Abstract

The term “epistemology” comes from the Greek words “episteme” and “logos”. “Episteme” can be translated as “knowledge” or “understanding” or “acquaintance”, while “logos” can be translated as “account” or “argument” or “reason”. Just as each of these different translations captures some facet of the meaning of these Greek terms, so too does each translation capture a different facet of epistemology itself. Although the term “epistemology” is no more than a couple of centuries old, the field of epistemology is at least as old as any in philosophy. In different parts of its extensive history, different facets of epistemology have attracted attention. Plato’s epistemology was an attempt to understand what it was to know, and how knowledge (unlike mere true opinion) is good for the knower.

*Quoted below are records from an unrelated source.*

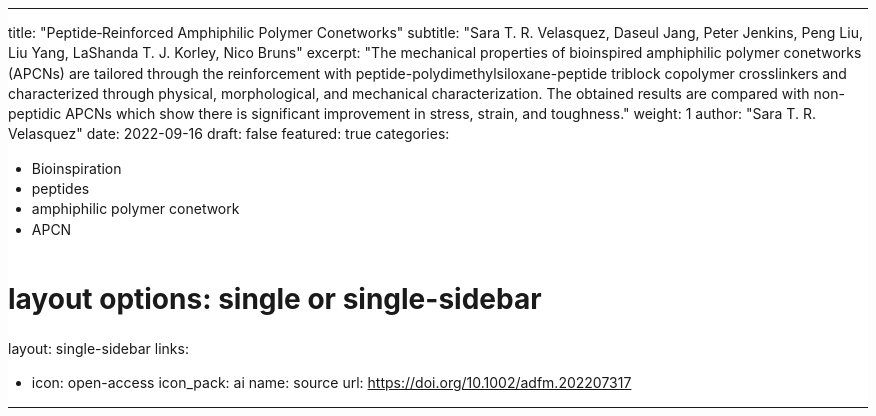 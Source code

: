 

---
title: "Peptide‐Reinforced Amphiphilic Polymer Conetworks"
subtitle: "Sara T. R. Velasquez, Daseul Jang, Peter Jenkins, Peng Liu, Liu Yang, LaShanda T. J. Korley, Nico Bruns"
excerpt: "The mechanical properties of bioinspired amphiphilic polymer conetworks (APCNs) are tailored through the reinforcement with peptide-polydimethylsiloxane-peptide triblock copolymer crosslinkers and characterized through physical, morphological, and mechanical characterization. The obtained results are compared with non-peptidic APCNs which show there is significant improvement in stress, strain, and toughness."
weight: 1
author: "Sara T. R. Velasquez"
date: 2022-09-16
draft: false
featured: true
categories:
  - Bioinspiration
  - peptides
  - amphiphilic polymer conetwork
  - APCN

# layout options: single or single-sidebar
layout: single-sidebar
links:
- icon: open-access
  icon_pack: ai
  name: source
  url: https://doi.org/10.1002/adfm.202207317
---



<style type="text/css">
.page-main img {
  box-shadow: 0px 0px 2px 2px rgba( 0, 0, 0, 0.2 );
  #/* ease | ease-in | ease-out | linear */
  transition: transform ease-in-out 1s;
}

.page-main img:hover {
  transform: scale(1.8);
}
</style>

Locke’s epistemology was an attempt to understand the operations of human understanding, Kant’s epistemology was an attempt to understand the conditions of the possibility of human understanding, and Russell’s epistemology was an attempt to understand how modern science could be justified by appeal to sensory experience. Much recent work in formal epistemology is an attempt to understand how our degrees of confidence are rationally constrained by our evidence, and much recent work in feminist epistemology is an attempt to understand the ways in which interests affect our evidence, and affect our rational constraints more generally. In all these cases, epistemology seeks to understand one or another kind of cognitive success (or, correspondingly, cognitive failure). This entry surveys the varieties of cognitive success, and some recent efforts to understand some of those varieties.